• _Directions for this task_
Here is the task for the records below: repeat exactly the lines from the one with "HĐH : Windows Xp" to the one with "Flash Player(site [www.flash.com](http://www.flash.com/))", both included, and nothing else.

• _Extracted entries_
■ ■ ■ ■
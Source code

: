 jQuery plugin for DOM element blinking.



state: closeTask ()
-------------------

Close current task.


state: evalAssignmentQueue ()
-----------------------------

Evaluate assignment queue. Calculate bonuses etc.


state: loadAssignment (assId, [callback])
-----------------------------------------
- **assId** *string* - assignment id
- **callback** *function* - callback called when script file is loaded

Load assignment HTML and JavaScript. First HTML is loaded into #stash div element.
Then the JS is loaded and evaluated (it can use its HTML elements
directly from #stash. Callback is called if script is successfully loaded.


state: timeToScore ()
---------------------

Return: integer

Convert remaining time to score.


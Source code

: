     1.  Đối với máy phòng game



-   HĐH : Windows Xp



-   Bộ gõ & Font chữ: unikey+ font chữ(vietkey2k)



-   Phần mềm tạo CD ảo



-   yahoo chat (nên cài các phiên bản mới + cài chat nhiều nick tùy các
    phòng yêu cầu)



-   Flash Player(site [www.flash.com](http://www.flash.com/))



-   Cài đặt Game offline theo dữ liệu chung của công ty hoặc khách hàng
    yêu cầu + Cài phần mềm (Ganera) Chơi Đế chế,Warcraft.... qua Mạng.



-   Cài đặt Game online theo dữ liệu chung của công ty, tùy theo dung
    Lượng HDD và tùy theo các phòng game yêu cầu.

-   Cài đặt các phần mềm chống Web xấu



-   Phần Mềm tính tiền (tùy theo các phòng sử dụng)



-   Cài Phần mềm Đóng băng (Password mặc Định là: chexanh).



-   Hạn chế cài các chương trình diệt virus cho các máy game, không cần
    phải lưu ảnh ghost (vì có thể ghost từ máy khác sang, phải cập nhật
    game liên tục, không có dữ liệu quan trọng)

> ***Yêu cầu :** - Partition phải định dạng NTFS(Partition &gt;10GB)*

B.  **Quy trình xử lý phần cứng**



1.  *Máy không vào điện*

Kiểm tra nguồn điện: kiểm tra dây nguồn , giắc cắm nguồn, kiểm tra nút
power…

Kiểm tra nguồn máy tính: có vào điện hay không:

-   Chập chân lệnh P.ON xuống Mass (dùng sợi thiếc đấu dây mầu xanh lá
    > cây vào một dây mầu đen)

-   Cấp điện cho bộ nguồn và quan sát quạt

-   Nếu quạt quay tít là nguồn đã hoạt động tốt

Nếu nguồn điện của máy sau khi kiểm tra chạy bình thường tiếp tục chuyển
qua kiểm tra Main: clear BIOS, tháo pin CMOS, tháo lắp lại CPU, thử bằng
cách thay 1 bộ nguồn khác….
■ ■ ■ ■
• _Exercise result_
-   HĐH : Windows Xp



-   Bộ gõ & Font chữ: unikey+ font chữ(vietkey2k)



-   Phần mềm tạo CD ảo



-   yahoo chat (nên cài các phiên bản mới + cài chat nhiều nick tùy các
    phòng yêu cầu)



-   Flash Player(site [www.flash.com](http://www.flash.com/))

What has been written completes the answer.